BeTogether, la sfida dei “gruppi condivisi” del network Bluvacanze

I partecipanti alla quinta convention scomposta di Bluvacanze in Portogallo

Scardinare metodiche e logiche del passato ormai non più funzionanti, questo è stato il primo spunto da cui è nata l’idea di BeTogether, in primis la logica del “il cliente è mio e ne sono geloso”, sorride Antimo Russo, direttore network Bluvacanze, mentre spiega come è nata la piattaforma di viaggi di gruppo condivisi tra agenzie Bluvacanze.

I viaggi di gruppo “a catalogo” sono proposti dalla sede o delle singole agenzie e tutte le adv (anche le Blunet) possono accedervi e comprare per conto dei clienti: “Per arrivare a questo punto abbiamo lavorato un anno e mezzo soltanto per costruire l’impalcatura informatica e amministrativa”. L’agenzia X, in sostanza, può mandare clienti in un viaggio di gruppo organizzato da altri, prenotando il pacchetto. Il vantaggio può essere, da una parte, quello di soddisfare un desiderio del cliente per un’agenzia che non riesce a organizzare il gruppo, oppure, dall’altra, per chi organizza, quello di completare il gruppo con più partecipanti.

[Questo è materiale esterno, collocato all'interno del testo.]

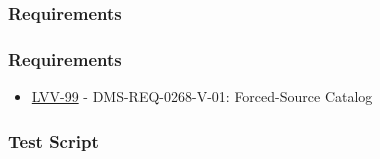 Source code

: \hypertarget{requirements-12}{%
\subsubsection{Requirements}\label{requirements-12}}

\hypertarget{requirements-13}{%
\subsubsection{Requirements}\label{requirements-13}}

\begin{itemize}
\tightlist
\item
  \href{https://jira.lsstcorp.org/browse/LVV-99}{LVV-99} -
  DMS-REQ-0268-V-01: Forced-Source Catalog
\end{itemize}

\hypertarget{test-script-6}{%
\subsubsection{Test Script}\label{test-script-6}}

“Ne abbiamo circa 50 a catalogo ora”, continua Russo, “il lavoro primario è stato quello di far sedimentare l’idea tra gli agenti e vedere anche come reagiva il mercato. Il discorso strategico e culturale è complesso da metabolizzare per gli agenti, si tratta di raggiungere una maturità per cui si condividono i propri clienti con le altre agenzie”, prosegue Russo, “il concetto che vogliamo trasmettere è che il cliente, di base, non appartiene a nessuno, nemmeno a Bluvacanze. Appartiene al mercato ed è libero di andare dove vuole. L’idea è che i punti vendita si valorizzino a vicenda offrendo un prodotto in più con la garanzia di qualità Bluvacanze”.

Cinquanta gruppi sono tanti o pochi? “Dipende dai punti di vista. Sono tanti se penso a tutto il processo e il lavoro fatto per arrivare fin qui”, spiega Russo, “ma in potenza ne vorremmo di più. Penso che BeTogether, con 900 agenzie del network, possa arrivare anche a ospitare 500 viaggi di gruppo, organizzati dalla sede, dai singoli punti di vendita, anche in collaborazione con tour operator ed enti del turismo. Le potenzialità sono infinite, sta a noi farle fruttare”.